Los cuerpos son también cosas

¿Cuánto vale, pues, una vida humana? Una forma de calcularlo es la que utilizaron los abogados de la multinacional Union Carbide para fijar las indemnizaciones a las víctimas del desastre de Bhopal en 1984. Si la renta per cápita de la India es (lo era en
ese entonces) de 250 dólares, mientras que la de los EE. UU. supera los 15000, podemos concluir que el valor medio de una «vida india» es de 8300 dólares, mientras que el de una «vida estadounidense» asciende a 500.000. Las casas de seguro utilizan
habitualmente este tipo de evaluaciones para aumentar sus márgenes de beneficios. Otra posibilidad, que juzgamos más bárbara, es la de esos sistemas «primitivos» de equivalentes que llamamos «venganza». La forma más extrema es el Talión («ojo por ojo, diente por diente»), aunque hay otras más benignas en distintos pueblos de la tierra que permiten cambiar una vida humana, por ejemplo, por cuatro ovejas, o la pérdida de un miembro por un pedazo de tierra o una mujer en edad fértil. La Sociedad, y no sólo la Historia, pueden ser terribles.

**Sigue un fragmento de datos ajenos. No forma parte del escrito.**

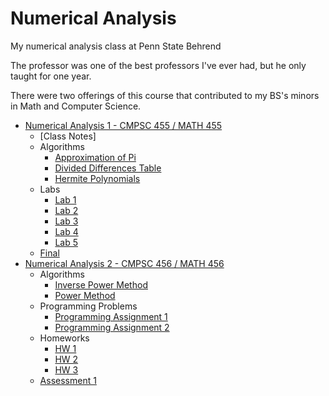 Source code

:# Numerical Analysis

My numerical analysis class at Penn State Behrend

The professor was one of the best professors I've ever had, but he only taught for one year.

There were two offerings of this course that contributed to my BS's minors in Math and Computer Science.
- [Numerical Analysis 1 - CMPSC 455 / MATH 455 ](./src/CMPSC_455/)
  - [Class Notes]
  - Algorithms
    - [Approximation of Pi](./src/CMPSC_455/approx_pi.m)
    - [Divided Differences Table](./src/Lab3/divided_differences.m)
    - [Hermite Polynomials](./src/CMPSC_455/Hermite_INT_3.nb)
  - Labs
    - [Lab 1](./src/CMPSC_455/Lab1)
    - [Lab 2](./src/CMPSC_455/Lab2)
    - [Lab 3](./src/CMPSC_455/Lab3)
    - [Lab 4](./src/CMPSC_455/Lab4)
    - [Lab 5](./src/CMPSC_455/Lab5)
  - [Final](./src/CMPSC_455/Final.m)
- [Numerical Analysis 2 - CMPSC 456 / MATH 456 ](./src/CMPSC_456/)
  - Algorithms
    - [Inverse Power Method](./src/CMPSC_456/invPowerMethod.m)
    - [Power Method](./src/CMPSC_456/powermethod.m)
  - Programming Problems
    - [Programming Assignment 1](./src/CMPSC_456/P1.m)
    - [Programming Assignment 2](./src/CMPSC_456/P2.m)
  - Homeworks
    - [HW 1](./src/CMPSC_456/HW1.m)
    - [HW 2](./src/CMPSC_456/HW2.m)
    - [HW 3](./src/CMPSC_456/HW3.m)
  - [Assessment 1](./src/CMPSC_456/Assessment1.m)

En definitiva, cuando calculamos el valor de la vida humana solemos recurrir a «expresiones dinerarias»; es decir, a formas contables exteriores mediante las cuales tratamos de asir una cantidad inconmensurable: dinero, ganado, mercancías. Pero, ¿cuál es el valor del dinero, el ganado y las mercancías?

Como sabemos, David Ricardo y Adam Smith fueron los primeros en formular en el
molde de una ley una relación que todos los pueblos aceptaban intuitivamente en sus
trueques y mercadeos: la que asocia el «valor» de un objeto a una determinada combinación de Tiempo y Trabajo. Luego, Karl Marx afinó esta formulación precisando la diferencia entre trabajo y fuerza de trabajo e identificando el valor de una mercancía con «el tiempo socialmente necesario para su producción ». A partir de ahí Marx dedujo una forma objetiva y paradójica de explotación, independiente de los latigazos y los capataces, escondida en una cifra positiva y apetecible: el salario. Marx nunca olvidó la condición previa («la fuente de toda riqueza es la naturaleza y no el trabajo», corrigió a sus compañeros en el Programa de Gotha), pero digamos que elevó a categoría «científica» una cenestesia subjetiva elemental: la de que un objeto vale tanto más cuando más tiempo y esfuerzo hemos dedicado a elaborarlo o fabricarlo.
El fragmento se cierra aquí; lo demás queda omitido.